Saída em liberdade: “o importante é a sociedade não nos virar as costas”

Um tema tabu?

A prisão continua a ser um assunto tabu. A falta de interesse por parte do público geral acaba por exigir menos informação, sendo que “há muita coisa que não está a ser medida e muita coisa que não está a ser comunicada” diz-nos Inês Tavares, coordenadora do projeto Reshape Ceramics.

Em 2015 nasceu a Associação Reshape com o objetivo de tornar os Estabelecimentos Prisionais (EP) em Casas de Detenção focadas na reintegração dos reclusos. Inês Tavares acrescenta que estes estabelecimentos alternativos procuram ser “de pequena escala, de tratamento diferenciado e junto da comunidade”. A coordenadora do projeto de reintegração de reclusos avança que umas das propostas legislativas apresentadas pela Reshape é, precisamente, “permitir que casas de detenção existam para pessoas que estejam a cumprir o final da pena”.

Saída em liberdade

Por norma, em Portugal, os condenados não cumprem a pena completa, saindo, no caso de bom comportamento, aos dois terços. No entanto, são muitas as coisas que têm de reaprender a fazer, como por exemplo todas as obrigações burocráticas “que estiveram em pausa durante aquele tempo”. Por outro lado, é provável que “a situação familiar e de amigos” tenha mudado, o que implica uma adaptação à nova realidade, afirma Inês Tavares no atelier da Reshape Ceramics em Lisboa.

Na Casa de Saída, a educadora social da associação Confiar, Cátia Correia, aponta para uma falha na gestão dos documentos de identificação: “têm de sair de forma legal, e saem com uma ilegalidade cometida por eles, que é o cartão de cidadão fora de validade. Não é que eles sejam ilegais, porque eles têm o documento, mas está fora de validade, não serve para nada.” Alberto Borges, monitor voluntário também na Associação Confiar, acrescenta outros casos concretos como “o  IRS por fazer durante anos (…), multas acumuladas no site das finanças, não fecham atividade” conclui que existe um “abandono total daquilo que é a realidade.” Por outro lado, para preparar a saída, seria importante ajudar o recluso a “inscrever-se no centro de emprego, se não arranjar emprego no início, pelo menos ir para uma formação profissional.”
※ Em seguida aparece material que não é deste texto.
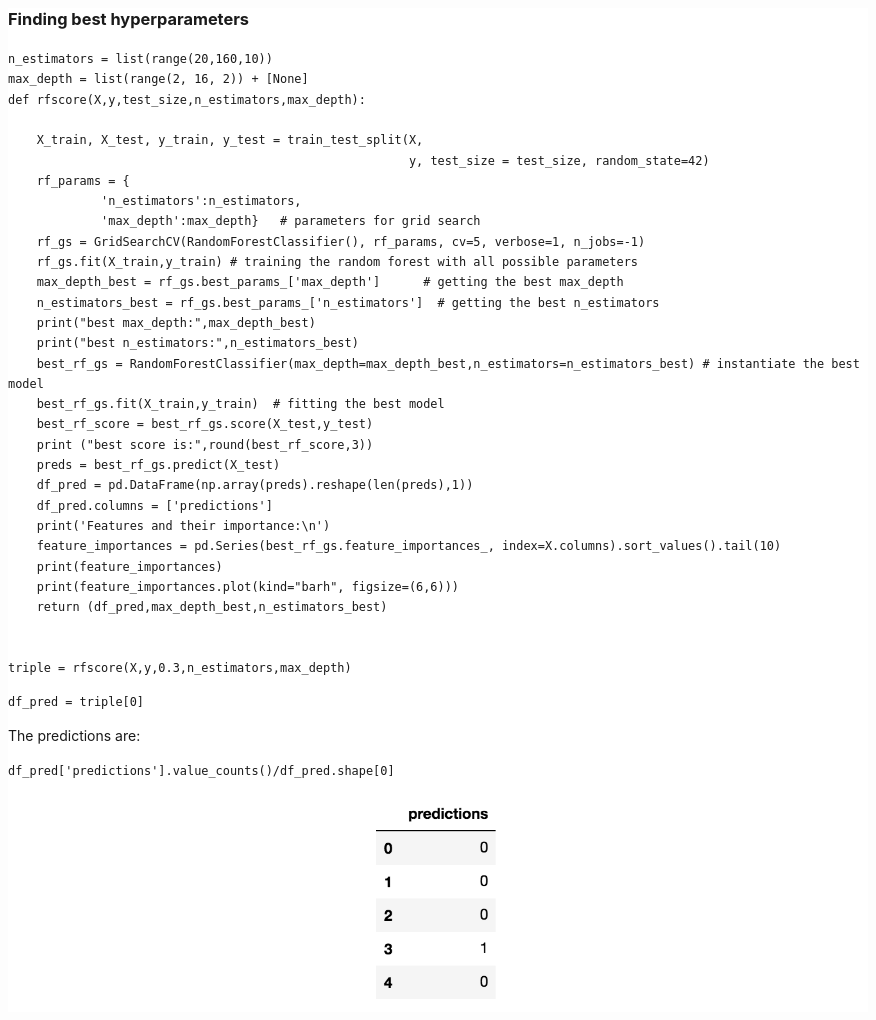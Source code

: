 ### Finding best hyperparameters

```
n_estimators = list(range(20,160,10))
max_depth = list(range(2, 16, 2)) + [None]
def rfscore(X,y,test_size,n_estimators,max_depth):

    X_train, X_test, y_train, y_test = train_test_split(X, 
                                                        y, test_size = test_size, random_state=42) 
    rf_params = {
             'n_estimators':n_estimators,
             'max_depth':max_depth}   # parameters for grid search
    rf_gs = GridSearchCV(RandomForestClassifier(), rf_params, cv=5, verbose=1, n_jobs=-1)
    rf_gs.fit(X_train,y_train) # training the random forest with all possible parameters
    max_depth_best = rf_gs.best_params_['max_depth']      # getting the best max_depth
    n_estimators_best = rf_gs.best_params_['n_estimators']  # getting the best n_estimators
    print("best max_depth:",max_depth_best)
    print("best n_estimators:",n_estimators_best)
    best_rf_gs = RandomForestClassifier(max_depth=max_depth_best,n_estimators=n_estimators_best) # instantiate the best model
    best_rf_gs.fit(X_train,y_train)  # fitting the best model
    best_rf_score = best_rf_gs.score(X_test,y_test) 
    print ("best score is:",round(best_rf_score,3))
    preds = best_rf_gs.predict(X_test)
    df_pred = pd.DataFrame(np.array(preds).reshape(len(preds),1))
    df_pred.columns = ['predictions']
    print('Features and their importance:\n')
    feature_importances = pd.Series(best_rf_gs.feature_importances_, index=X.columns).sort_values().tail(10)
    print(feature_importances)
    print(feature_importances.plot(kind="barh", figsize=(6,6)))
    return (df_pred,max_depth_best,n_estimators_best)


triple = rfscore(X,y,0.3,n_estimators,max_depth)
```
```
df_pred = triple[0]
```
The predictions are:
```
df_pred['predictions'].value_counts()/df_pred.shape[0]
```

<p align="center">
  <img src="images/predictions.png", width = "150">
</p>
Atelier da Reshape Ceramics em Arroios onde se produzem peças de cerâmica únicas.

O primeiro trabalho

São várias as dificuldades em conseguir o primeiro emprego, como diz Inês Tavares, trata-se de um público que “em geral vem de uma classe social mais baixa, que não tiveram as mesmas oportunidades, que saíram da escola muito cedo, que o tempo de reclusão também as afetou a nível psicológico e físico”, mais ainda, “muitos deles nunca sequer tiveram trabalhos formais antes de entrar numa prisão, nunca foram a uma entrevista de trabalho ou nunca fizeram um CV.” Para além disso, o vazio que fica num curriculum vitae é difícil de explicar numa entrevista de emprego, “mentir não funciona” e, por isso, incentivam sempre a que cada um conte “a sua história” e aquilo que de facto estiveram a fazer, sendo que muitos “aproveitam o tempo que estão lá dentro para terminar o 9º ou o 12º ano”. Por outro lado,“há empresas que percebem que para terem pessoas a trabalhar têm de ignorar este fator que não tem nada a ver com a capacidade das pessoas de trabalhar.”
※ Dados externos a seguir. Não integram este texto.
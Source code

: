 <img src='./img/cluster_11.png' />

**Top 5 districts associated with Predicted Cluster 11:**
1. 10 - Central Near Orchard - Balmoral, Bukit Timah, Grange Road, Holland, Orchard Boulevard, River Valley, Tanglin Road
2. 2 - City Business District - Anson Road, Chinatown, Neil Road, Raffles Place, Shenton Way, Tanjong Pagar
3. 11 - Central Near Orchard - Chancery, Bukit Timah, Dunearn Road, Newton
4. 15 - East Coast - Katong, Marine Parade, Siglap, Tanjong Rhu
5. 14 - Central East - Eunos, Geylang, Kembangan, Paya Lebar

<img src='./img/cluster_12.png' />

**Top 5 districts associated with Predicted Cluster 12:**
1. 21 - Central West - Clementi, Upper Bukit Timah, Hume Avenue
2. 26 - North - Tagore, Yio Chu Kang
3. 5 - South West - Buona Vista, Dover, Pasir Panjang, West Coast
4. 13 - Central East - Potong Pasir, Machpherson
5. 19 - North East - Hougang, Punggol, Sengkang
Com o lema “um trabalho, um trabalho melhor, uma carreira”, a Reshape Ceramics localiza esforços na formação e no emprego de todos aqueles que procuram ajuda adaptando, à priori, as expectativas. O primeiro trabalho não tem de ser para sempre, mas será essencial para uma progressão na carreira.
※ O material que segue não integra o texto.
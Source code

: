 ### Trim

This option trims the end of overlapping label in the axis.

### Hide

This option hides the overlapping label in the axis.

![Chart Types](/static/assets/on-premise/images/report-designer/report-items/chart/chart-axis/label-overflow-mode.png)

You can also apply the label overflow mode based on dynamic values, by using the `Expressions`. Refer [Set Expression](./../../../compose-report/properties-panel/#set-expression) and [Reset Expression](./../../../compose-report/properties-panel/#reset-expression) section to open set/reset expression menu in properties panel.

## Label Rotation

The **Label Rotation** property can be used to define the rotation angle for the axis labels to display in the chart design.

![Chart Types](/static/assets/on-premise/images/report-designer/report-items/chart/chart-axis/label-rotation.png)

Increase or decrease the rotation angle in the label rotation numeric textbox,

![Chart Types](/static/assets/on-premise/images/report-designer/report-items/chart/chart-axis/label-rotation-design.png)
Com vista a prestar apoio na reinserção efetiva dos reclusos, a Reshape Ceramics foi criada pela associação, em novembro de 2020.  Tirou partido de um atelier de cerâmica inteiramente montado no Estabelecimento Prisional de Caxias para dar formação e criar postos de trabalho. Mais tarde, abriu o atelier em Arroios onde contrata ex-reclusos. Ali encontramos o Jaime, de 44 anos, que aprendeu a arte da cerâmica no EP de Caxias, em 2019. Quando saiu em liberdade condicional, foi convidado para trabalhar no atelier de Lisboa onde está desde setembro de 2022. Neste momento mora com o pai o que lhe permite ir juntando o dinheiro que ganha. Confessa-nos que a Reshape “tem dado imenso apoio psicológico e financeiro.” O Jaime é o terceiro colaborador remunerado do projeto.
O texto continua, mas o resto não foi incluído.